DIRECTIONS FOR THIS TASK
For the records shown below, return an exact copy that excludes the pictures.

:: PROVIDED MATERIAL ::

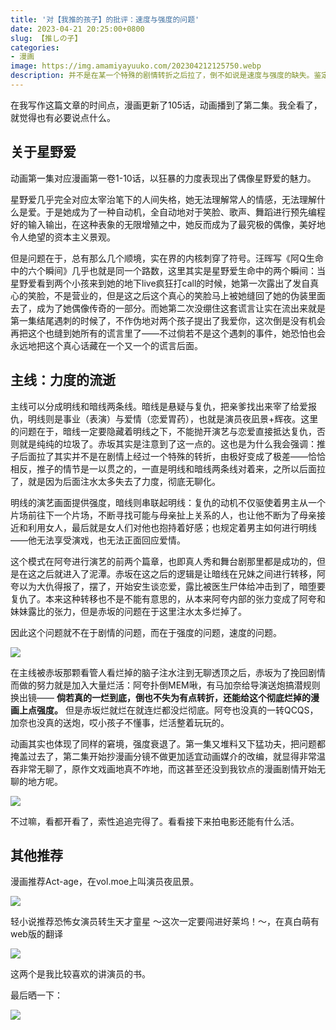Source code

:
 ```yaml
---
title: '对【我推的孩子】的批评：速度与强度的问题'
date: 2023-04-21 20:25:00+0800
slug: 【推しの子】
categories:
- 漫画
image: https://img.amamiyayuuko.com/202304212125750.webp
description: 并不是在某一个特殊的剧情转折之后拉了，倒不如说是速度与强度的缺失。鉴定为看管人看的。
---
```


在我写作这篇文章的时间点，漫画更新了105话，动画播到了第二集。我全看了，就觉得也有必要说点什么。

## 关于星野爱

动画第一集对应漫画第一卷1-10话，以狂暴的力度表现出了偶像星野爱的魅力。

星野爱几乎完全对应太宰治笔下的人间失格，她无法理解常人的情感，无法理解什么是爱。于是她成为了一种自动机，全自动地对于笑脸、歌声、舞蹈进行预先编程好的输入输出，在这种表象的无限增殖之中，她反而成为了最究极的偶像，美好地令人绝望的资本主义景观。

但是问题在于，总有那么几个顺境，实在界的内核刺穿了符号。汪晖写《阿Q生命中的六个瞬间》几乎也就是同一个路数，这里其实是星野爱生命中的两个瞬间：当星野爱看到两个小孩来到她的地下live疯狂打call的时候，她第一次露出了发自真心的笑脸，不是营业的，但是这之后这个真心的笑脸马上被她缝回了她的伪装里面去了，成为了她偶像传奇的一部分。而她第二次没绷住这套谎言让实在流出来就是第一集结尾遇刺的时候了，不作伪地对两个孩子提出了我爱你，这次倒是没有机会再把这个也缝到她所有的谎言里了——不过倘若不是这个遇刺的事件，她恐怕也会永远地把这个真心话藏在一个又一个的谎言后面。

## 主线：力度的流逝

主线可以分成明线和暗线两条线。暗线是悬疑与复仇，把亲爹找出来宰了给爱报仇，明线则是事业（表演）与爱情（恋爱胃药），也就是演员夜凪景+辉夜。这里的问题在于，暗线一定要隐藏着明线之下，不能抛开演艺与恋爱直接抵达复仇，否则就是纯纯的垃圾了。赤坂其实是注意到了这一点的。这也是为什么我会强调：推子后面拉了其实并不是在剧情上经过一个特殊的转折，由极好变成了极差——恰恰相反，推子的情节是一以贯之的，一直是明线和暗线两条线对着来，之所以后面拉了，就是因为后面注水太多失去了力度，彻底无聊化。

明线的演艺画面提供强度，暗线则串联起明线：复仇的动机不仅驱使着男主从一个片场前往下一个片场，不断寻找可能与母亲扯上关系的人，也让他不断为了母亲接近和利用女人，最后就是女人们对他也抱持着好感；也规定着男主如何进行明线——他无法享受演戏，也无法正面回应爱情。

这个模式在阿夸进行演艺的前两个篇章，也即真人秀和舞台剧那里都是成功的，但是在这之后就进入了泥潭。赤坂在这之后的逻辑是让暗线在兄妹之间进行转移，阿夸以为大仇得报了，摆了，开始安生谈恋爱，露比被医生尸体给冲击到了，暗堕要复仇了。本来这种转移也不是不能有意思的，从本来阿夸内部的张力变成了阿夸和妹妹露比的张力，但是赤坂的问题在于这里注水太多烂掉了。

因此这个问题就不在于剧情的问题，而在于强度的问题，速度的问题。

![](https://img.amamiyayuuko.com/202304212118504.webp)

在主线被赤坂那颗看管人看烂掉的脑子注水注到无聊透顶之后，赤坂为了挽回剧情而做的努力就是加入大量烂活：阿夸扑倒MEM啾，有马加奈给导演送炮搞潜规则换出镜—— **倘若真的一烂到底，倒也不失为有点转折，还能给这个彻底烂掉的漫画上点强度。** 但是赤坂烂就烂在就连烂都没烂彻底。阿夸也没真的一转QCQS，加奈也没真的送炮，哎小孩子不懂事，烂活整着玩玩的。

动画其实也体现了同样的窘境，强度衰退了。第一集又堆料又下猛功夫，把问题都掩盖过去了，第二集开始抄漫画分镜不做更加适宜动画媒介的改编，就显得非常温吞非常无聊了，原作文戏画地真不咋地，而这甚至还没到我钦点的漫画剧情开始无聊的地方呢。

![](https://img.amamiyayuuko.com/202304212302479.png)

不过嘛，看都开看了，索性追追完得了。看看接下来拍电影还能有什么活。

## 其他推荐

漫画推荐Act-age，在vol.moe上叫演员夜凪景。

![](https://img.amamiyayuuko.com/202304212133497.jpg)

轻小说推荐恐怖女演员转生天才童星 ～这次一定要闯进好莱坞！～，在真白萌有web版的翻译

![](https://img.amamiyayuuko.com/202304212133694.jpg)

这两个是我比较喜欢的讲演员的书。

最后晒一下：

![](https://img.amamiyayuuko.com/202304212134019.webp)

:::

ANSWER BOX
Source code

:
 ```yaml
---
title: '对【我推的孩子】的批评：速度与强度的问题'
date: 2023-04-21 20:25:00+0800
slug: 【推しの子】
categories:
- 漫画
image: https://img.amamiyayuuko.com/202304212125750.webp
description: 并不是在某一个特殊的剧情转折之后拉了，倒不如说是速度与强度的缺失。鉴定为看管人看的。
---
```


在我写作这篇文章的时间点，漫画更新了105话，动画播到了第二集。我全看了，就觉得也有必要说点什么。

## 关于星野爱

动画第一集对应漫画第一卷1-10话，以狂暴的力度表现出了偶像星野爱的魅力。

星野爱几乎完全对应太宰治笔下的人间失格，她无法理解常人的情感，无法理解什么是爱。于是她成为了一种自动机，全自动地对于笑脸、歌声、舞蹈进行预先编程好的输入输出，在这种表象的无限增殖之中，她反而成为了最究极的偶像，美好地令人绝望的资本主义景观。

但是问题在于，总有那么几个顺境，实在界的内核刺穿了符号。汪晖写《阿Q生命中的六个瞬间》几乎也就是同一个路数，这里其实是星野爱生命中的两个瞬间：当星野爱看到两个小孩来到她的地下live疯狂打call的时候，她第一次露出了发自真心的笑脸，不是营业的，但是这之后这个真心的笑脸马上被她缝回了她的伪装里面去了，成为了她偶像传奇的一部分。而她第二次没绷住这套谎言让实在流出来就是第一集结尾遇刺的时候了，不作伪地对两个孩子提出了我爱你，这次倒是没有机会再把这个也缝到她所有的谎言里了——不过倘若不是这个遇刺的事件，她恐怕也会永远地把这个真心话藏在一个又一个的谎言后面。

## 主线：力度的流逝

主线可以分成明线和暗线两条线。暗线是悬疑与复仇，把亲爹找出来宰了给爱报仇，明线则是事业（表演）与爱情（恋爱胃药），也就是演员夜凪景+辉夜。这里的问题在于，暗线一定要隐藏着明线之下，不能抛开演艺与恋爱直接抵达复仇，否则就是纯纯的垃圾了。赤坂其实是注意到了这一点的。这也是为什么我会强调：推子后面拉了其实并不是在剧情上经过一个特殊的转折，由极好变成了极差——恰恰相反，推子的情节是一以贯之的，一直是明线和暗线两条线对着来，之所以后面拉了，就是因为后面注水太多失去了力度，彻底无聊化。

明线的演艺画面提供强度，暗线则串联起明线：复仇的动机不仅驱使着男主从一个片场前往下一个片场，不断寻找可能与母亲扯上关系的人，也让他不断为了母亲接近和利用女人，最后就是女人们对他也抱持着好感；也规定着男主如何进行明线——他无法享受演戏，也无法正面回应爱情。

这个模式在阿夸进行演艺的前两个篇章，也即真人秀和舞台剧那里都是成功的，但是在这之后就进入了泥潭。赤坂在这之后的逻辑是让暗线在兄妹之间进行转移，阿夸以为大仇得报了，摆了，开始安生谈恋爱，露比被医生尸体给冲击到了，暗堕要复仇了。本来这种转移也不是不能有意思的，从本来阿夸内部的张力变成了阿夸和妹妹露比的张力，但是赤坂的问题在于这里注水太多烂掉了。

因此这个问题就不在于剧情的问题，而在于强度的问题，速度的问题。

![](https://img.amamiyayuuko.com/202304212118504.webp)

在主线被赤坂那颗看管人看烂掉的脑子注水注到无聊透顶之后，赤坂为了挽回剧情而做的努力就是加入大量烂活：阿夸扑倒MEM啾，有马加奈给导演送炮搞潜规则换出镜—— **倘若真的一烂到底，倒也不失为有点转折，还能给这个彻底烂掉的漫画上点强度。** 但是赤坂烂就烂在就连烂都没烂彻底。阿夸也没真的一转QCQS，加奈也没真的送炮，哎小孩子不懂事，烂活整着玩玩的。

动画其实也体现了同样的窘境，强度衰退了。第一集又堆料又下猛功夫，把问题都掩盖过去了，第二集开始抄漫画分镜不做更加适宜动画媒介的改编，就显得非常温吞非常无聊了，原作文戏画地真不咋地，而这甚至还没到我钦点的漫画剧情开始无聊的地方呢。

![](https://img.amamiyayuuko.com/202304212302479.png)

不过嘛，看都开看了，索性追追完得了。看看接下来拍电影还能有什么活。

## 其他推荐

漫画推荐Act-age，在vol.moe上叫演员夜凪景。

![](https://img.amamiyayuuko.com/202304212133497.jpg)

轻小说推荐恐怖女演员转生天才童星 ～这次一定要闯进好莱坞！～，在真白萌有web版的翻译

![](https://img.amamiyayuuko.com/202304212133694.jpg)

这两个是我比较喜欢的讲演员的书。

最后晒一下：

![](https://img.amamiyayuuko.com/202304212134019.webp)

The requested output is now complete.